§ **EXERCISE REQUIREMENTS**:
Look through the records, and whenever a line includes the word "qquad", copy it.

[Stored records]
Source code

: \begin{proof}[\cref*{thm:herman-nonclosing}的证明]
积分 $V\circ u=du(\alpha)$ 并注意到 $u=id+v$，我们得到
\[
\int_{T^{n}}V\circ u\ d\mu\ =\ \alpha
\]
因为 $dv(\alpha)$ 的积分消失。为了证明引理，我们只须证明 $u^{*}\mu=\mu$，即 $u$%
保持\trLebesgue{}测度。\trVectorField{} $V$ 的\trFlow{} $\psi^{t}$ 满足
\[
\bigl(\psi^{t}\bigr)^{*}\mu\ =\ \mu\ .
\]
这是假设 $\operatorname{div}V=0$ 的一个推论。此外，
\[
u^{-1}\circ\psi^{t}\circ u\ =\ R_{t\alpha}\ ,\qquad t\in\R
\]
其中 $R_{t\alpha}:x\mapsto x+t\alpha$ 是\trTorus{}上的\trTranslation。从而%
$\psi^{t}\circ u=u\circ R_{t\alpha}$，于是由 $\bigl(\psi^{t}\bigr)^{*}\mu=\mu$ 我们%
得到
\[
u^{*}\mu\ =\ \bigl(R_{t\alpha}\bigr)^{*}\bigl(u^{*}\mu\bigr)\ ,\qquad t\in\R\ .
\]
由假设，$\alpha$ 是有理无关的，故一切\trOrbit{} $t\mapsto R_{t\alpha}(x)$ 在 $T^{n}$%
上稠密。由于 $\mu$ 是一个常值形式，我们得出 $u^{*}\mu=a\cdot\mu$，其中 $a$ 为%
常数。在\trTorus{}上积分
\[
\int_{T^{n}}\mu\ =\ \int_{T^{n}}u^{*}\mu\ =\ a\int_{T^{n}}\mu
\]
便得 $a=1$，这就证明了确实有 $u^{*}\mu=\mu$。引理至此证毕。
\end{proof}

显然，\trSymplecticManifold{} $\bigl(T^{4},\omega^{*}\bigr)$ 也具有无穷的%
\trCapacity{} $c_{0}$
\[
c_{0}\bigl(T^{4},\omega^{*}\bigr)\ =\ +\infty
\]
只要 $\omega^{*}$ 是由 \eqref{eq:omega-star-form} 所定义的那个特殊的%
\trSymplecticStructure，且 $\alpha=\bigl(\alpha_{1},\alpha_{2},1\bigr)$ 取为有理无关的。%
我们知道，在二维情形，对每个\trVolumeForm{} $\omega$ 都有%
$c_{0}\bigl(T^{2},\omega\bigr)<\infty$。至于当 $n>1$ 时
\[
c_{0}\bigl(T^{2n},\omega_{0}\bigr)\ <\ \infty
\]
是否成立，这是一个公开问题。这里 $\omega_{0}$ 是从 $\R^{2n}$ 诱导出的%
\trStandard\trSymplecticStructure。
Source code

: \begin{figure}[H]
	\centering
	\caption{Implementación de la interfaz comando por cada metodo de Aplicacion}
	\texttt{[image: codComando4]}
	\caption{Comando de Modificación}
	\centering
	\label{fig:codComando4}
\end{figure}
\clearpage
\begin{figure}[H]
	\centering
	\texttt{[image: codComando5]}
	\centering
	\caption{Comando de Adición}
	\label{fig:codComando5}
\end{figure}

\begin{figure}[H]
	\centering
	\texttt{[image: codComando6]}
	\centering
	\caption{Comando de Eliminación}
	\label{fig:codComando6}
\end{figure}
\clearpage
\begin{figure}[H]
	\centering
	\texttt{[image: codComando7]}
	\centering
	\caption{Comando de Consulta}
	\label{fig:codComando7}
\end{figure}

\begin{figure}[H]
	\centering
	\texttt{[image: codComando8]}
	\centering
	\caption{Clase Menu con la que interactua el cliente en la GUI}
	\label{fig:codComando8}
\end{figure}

§ **WRITTEN REPLY**:
u^{-1}\circ\psi^{t}\circ u\ =\ R_{t\alpha}\ ,\qquad t\in\R
u^{*}\mu\ =\ \bigl(R_{t\alpha}\bigr)^{*}\bigl(u^{*}\mu\bigr)\ ,\qquad t\in\R\ .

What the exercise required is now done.